-- DATA SHOWN follows --
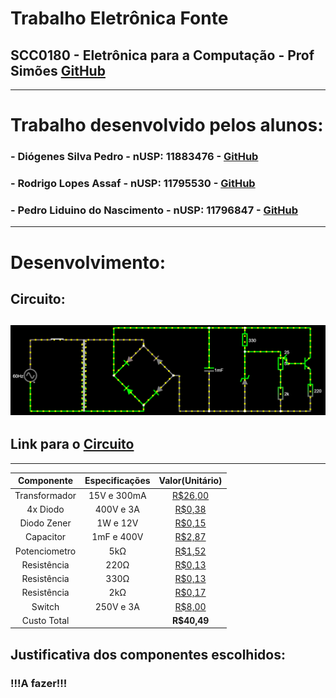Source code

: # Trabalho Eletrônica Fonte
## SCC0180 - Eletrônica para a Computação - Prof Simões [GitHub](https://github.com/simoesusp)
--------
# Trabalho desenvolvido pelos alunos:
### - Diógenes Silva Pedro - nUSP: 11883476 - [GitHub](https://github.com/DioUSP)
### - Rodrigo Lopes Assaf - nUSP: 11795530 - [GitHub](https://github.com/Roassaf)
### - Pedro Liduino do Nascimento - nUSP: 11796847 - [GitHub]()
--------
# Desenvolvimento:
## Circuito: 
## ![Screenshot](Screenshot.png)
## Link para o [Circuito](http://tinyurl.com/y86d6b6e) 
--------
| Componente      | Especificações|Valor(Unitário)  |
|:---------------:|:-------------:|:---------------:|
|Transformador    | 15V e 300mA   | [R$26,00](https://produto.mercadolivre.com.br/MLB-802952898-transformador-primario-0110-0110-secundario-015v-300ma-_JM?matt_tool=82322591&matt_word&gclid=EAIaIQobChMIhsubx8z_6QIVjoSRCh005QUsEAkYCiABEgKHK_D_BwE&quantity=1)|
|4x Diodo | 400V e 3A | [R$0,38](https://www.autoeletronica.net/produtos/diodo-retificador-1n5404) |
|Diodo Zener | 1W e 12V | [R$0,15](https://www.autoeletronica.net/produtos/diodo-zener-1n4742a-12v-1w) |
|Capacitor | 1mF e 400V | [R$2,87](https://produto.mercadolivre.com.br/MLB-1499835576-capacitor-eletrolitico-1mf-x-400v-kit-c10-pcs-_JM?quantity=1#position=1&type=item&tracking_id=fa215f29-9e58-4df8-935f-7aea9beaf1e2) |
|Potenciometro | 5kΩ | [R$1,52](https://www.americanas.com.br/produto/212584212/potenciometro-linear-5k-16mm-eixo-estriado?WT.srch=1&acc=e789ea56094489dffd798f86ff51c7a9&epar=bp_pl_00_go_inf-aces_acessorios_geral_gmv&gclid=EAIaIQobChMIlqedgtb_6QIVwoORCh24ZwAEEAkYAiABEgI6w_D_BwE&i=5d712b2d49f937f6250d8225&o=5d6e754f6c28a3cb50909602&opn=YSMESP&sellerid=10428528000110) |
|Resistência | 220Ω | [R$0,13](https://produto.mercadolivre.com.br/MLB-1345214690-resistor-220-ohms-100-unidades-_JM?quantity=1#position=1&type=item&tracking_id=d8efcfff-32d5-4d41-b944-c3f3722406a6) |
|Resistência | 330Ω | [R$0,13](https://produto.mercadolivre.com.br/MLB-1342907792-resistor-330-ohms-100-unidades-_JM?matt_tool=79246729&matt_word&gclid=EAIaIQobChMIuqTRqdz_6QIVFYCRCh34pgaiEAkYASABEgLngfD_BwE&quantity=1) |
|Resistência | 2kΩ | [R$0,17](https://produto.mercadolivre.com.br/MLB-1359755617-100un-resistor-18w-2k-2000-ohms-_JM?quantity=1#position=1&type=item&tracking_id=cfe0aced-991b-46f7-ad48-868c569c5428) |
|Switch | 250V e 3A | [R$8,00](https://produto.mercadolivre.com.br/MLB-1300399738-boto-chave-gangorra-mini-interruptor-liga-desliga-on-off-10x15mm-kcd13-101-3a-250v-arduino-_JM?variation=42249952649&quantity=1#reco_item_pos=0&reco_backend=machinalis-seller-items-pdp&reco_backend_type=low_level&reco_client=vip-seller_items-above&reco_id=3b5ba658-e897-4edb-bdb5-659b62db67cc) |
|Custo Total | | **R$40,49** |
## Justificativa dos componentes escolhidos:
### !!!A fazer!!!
-- DATA SHOWN concluded --
TO DO =>
Each line above that has the word "para" should be copied.

SOLUTION TO THE PROBLEM =>
## SCC0180 - Eletrônica para a Computação - Prof Simões [GitHub](https://github.com/simoesusp)
## Link para o [Circuito](http://tinyurl.com/y86d6b6e) 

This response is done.